Thanks for the great overview and reminder that, as much time as they platforms might consume, they are a means of communicating what we offer to the world. I always remind myself that I reach a wide audience without leaving home. This is the only way I can reach that wide audience without incurring great expense. Facebook and Instagram have been my friends and that’s where I spend most of my social media time. It’s important for authors to know their audience and brand and find the SM that works best for them. I need to check out All Author and Medium. Thanks for sharing!
Hi Joy, you’re right! Social media is like free advertising. (Paid advertising is a conversation for another post!!)
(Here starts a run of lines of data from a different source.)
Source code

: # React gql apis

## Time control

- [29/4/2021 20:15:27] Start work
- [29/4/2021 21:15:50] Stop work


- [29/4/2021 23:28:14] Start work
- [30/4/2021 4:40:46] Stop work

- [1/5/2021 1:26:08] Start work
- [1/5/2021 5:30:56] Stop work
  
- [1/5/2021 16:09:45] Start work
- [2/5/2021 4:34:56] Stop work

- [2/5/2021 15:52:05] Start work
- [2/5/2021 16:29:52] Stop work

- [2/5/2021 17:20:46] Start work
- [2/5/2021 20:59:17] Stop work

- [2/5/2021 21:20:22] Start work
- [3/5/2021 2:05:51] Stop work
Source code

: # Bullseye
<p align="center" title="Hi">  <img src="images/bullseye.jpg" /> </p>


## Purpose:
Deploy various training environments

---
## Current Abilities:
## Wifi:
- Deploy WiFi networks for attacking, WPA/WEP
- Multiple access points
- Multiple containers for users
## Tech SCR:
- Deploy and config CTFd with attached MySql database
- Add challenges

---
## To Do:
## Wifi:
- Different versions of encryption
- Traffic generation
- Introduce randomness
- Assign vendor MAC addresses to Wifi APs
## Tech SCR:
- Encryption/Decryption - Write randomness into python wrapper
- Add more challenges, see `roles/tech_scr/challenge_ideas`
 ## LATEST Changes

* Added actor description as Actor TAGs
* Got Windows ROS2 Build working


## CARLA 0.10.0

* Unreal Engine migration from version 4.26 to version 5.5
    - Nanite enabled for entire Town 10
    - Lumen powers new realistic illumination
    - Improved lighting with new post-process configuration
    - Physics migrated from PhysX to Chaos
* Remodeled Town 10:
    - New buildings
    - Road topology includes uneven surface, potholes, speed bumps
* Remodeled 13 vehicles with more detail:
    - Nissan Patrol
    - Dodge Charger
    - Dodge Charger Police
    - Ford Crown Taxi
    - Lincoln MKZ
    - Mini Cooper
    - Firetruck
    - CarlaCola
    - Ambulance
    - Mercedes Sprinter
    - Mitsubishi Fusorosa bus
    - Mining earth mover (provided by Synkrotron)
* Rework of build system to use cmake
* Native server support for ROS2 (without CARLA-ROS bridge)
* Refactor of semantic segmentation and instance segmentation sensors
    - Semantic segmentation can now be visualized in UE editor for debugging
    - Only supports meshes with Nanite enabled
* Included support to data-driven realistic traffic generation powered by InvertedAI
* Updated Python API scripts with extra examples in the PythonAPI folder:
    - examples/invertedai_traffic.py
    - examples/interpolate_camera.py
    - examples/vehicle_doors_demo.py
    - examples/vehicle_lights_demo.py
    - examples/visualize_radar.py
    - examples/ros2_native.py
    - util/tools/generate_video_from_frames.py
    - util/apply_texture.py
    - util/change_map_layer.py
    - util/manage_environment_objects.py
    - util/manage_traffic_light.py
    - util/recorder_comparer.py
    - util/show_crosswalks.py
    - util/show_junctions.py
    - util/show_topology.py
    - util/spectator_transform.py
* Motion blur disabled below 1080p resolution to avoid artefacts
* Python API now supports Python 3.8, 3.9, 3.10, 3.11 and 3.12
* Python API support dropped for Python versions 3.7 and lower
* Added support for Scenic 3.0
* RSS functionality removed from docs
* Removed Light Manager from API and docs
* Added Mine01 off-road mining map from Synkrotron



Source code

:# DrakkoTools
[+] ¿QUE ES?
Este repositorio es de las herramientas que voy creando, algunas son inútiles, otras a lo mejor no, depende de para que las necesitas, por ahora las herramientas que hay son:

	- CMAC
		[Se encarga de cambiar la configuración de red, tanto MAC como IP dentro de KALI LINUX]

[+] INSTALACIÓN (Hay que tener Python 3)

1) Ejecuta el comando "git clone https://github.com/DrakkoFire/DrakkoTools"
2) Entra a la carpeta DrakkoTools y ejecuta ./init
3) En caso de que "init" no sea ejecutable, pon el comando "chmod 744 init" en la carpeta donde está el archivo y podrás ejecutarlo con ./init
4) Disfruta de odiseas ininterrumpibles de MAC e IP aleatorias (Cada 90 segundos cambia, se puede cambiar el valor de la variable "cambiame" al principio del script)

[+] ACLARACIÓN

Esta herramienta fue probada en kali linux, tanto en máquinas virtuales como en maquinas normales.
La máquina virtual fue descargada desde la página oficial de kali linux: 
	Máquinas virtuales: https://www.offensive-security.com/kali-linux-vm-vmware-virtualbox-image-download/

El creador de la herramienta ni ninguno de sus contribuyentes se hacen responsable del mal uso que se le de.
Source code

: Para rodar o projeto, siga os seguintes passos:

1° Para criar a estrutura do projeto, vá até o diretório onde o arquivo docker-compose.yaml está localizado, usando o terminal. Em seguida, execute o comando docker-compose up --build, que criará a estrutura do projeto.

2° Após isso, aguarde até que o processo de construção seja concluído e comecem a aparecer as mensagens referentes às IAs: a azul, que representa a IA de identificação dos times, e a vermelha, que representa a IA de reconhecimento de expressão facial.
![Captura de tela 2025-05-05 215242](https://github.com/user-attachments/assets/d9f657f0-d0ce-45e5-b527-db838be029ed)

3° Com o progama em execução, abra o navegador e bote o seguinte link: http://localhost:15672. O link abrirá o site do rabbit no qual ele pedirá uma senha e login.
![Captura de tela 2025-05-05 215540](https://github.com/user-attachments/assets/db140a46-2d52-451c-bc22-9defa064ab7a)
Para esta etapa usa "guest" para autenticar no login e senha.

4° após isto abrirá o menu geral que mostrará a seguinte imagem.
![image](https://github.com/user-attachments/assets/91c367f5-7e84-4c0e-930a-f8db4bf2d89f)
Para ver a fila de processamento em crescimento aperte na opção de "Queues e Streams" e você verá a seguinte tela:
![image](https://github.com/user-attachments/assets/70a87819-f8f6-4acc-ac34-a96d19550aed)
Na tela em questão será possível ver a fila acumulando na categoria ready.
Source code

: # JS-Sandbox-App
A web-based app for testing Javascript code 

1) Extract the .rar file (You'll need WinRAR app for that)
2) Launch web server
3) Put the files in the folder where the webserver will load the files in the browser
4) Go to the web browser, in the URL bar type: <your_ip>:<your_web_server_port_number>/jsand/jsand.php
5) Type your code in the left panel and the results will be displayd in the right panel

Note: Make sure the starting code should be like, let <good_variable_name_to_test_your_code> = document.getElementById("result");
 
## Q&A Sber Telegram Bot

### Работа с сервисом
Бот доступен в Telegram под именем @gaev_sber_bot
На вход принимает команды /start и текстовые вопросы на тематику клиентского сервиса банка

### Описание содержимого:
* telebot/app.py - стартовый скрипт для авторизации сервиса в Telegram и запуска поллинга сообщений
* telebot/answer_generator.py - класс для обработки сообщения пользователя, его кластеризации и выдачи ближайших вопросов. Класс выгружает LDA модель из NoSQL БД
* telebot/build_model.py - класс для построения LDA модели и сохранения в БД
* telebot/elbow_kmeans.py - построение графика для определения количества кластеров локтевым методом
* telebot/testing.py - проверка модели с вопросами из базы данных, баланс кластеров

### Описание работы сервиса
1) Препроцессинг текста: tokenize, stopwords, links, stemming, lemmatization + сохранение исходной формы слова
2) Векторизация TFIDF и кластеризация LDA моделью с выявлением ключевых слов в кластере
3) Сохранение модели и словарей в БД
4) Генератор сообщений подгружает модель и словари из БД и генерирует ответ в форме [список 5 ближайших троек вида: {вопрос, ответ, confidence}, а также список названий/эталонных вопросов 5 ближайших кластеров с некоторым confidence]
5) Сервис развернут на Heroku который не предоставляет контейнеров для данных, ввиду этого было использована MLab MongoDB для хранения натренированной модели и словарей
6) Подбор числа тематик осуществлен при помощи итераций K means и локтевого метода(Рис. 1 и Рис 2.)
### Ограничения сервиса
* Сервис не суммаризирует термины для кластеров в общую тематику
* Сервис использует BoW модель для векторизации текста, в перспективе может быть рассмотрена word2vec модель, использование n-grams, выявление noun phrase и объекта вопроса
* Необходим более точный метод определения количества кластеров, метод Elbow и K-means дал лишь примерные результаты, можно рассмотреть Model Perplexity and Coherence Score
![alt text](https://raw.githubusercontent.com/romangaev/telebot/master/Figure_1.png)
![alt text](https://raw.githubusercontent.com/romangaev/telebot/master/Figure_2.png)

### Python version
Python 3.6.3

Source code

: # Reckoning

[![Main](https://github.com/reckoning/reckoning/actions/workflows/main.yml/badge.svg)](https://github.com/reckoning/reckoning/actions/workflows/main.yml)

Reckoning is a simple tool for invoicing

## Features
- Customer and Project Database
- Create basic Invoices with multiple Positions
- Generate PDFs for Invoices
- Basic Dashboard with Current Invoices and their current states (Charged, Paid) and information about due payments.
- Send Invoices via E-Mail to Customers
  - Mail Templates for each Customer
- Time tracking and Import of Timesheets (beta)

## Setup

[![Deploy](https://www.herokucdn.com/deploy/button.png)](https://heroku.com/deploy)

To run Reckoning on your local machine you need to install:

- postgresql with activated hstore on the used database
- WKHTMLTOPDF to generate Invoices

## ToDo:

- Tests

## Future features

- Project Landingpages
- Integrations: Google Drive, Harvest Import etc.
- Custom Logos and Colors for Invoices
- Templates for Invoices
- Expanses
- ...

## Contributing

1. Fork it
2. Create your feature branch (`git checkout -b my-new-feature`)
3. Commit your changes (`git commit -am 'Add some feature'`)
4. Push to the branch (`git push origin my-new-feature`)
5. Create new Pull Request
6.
Fantastic overview of Social Media wrapped in a theater metaphor (right up my alley)! I had a 20-something tell me that reading your book on Tik Tok is a great way to get followers. Then my daughter, ever the splash of cold reality to the face, said, “Of course people want to watch a beautiful 18-22 year old read.” I scratched it off my list.
Oh, Sharon, that made me laugh!!! Great point!! My daughter has been pushing me to do reels on Instagram, and I said, no. Though I loved being on stage when I was younger, it doesn’t appeal to me now.
I’m pretty lazy, so I mostly just use FB unless something special is happening. And once a year I post a Halloween video to YouTube. You’ve inspired me to look more closely at other platforms though. Tiktok? Hmmm?
Hi Tim, Let me know how that goes for you!!
Perfect description! I get the pre-performance jitters every time I hit send, especially with my newsletter. I’m FB/IG, but I would love to figure out Pinterest. 🙂
Pinterest is perfect for people who love to use photos and images. You can create a board for your main characters with images of things they like/do/eat/wear. It could be fun!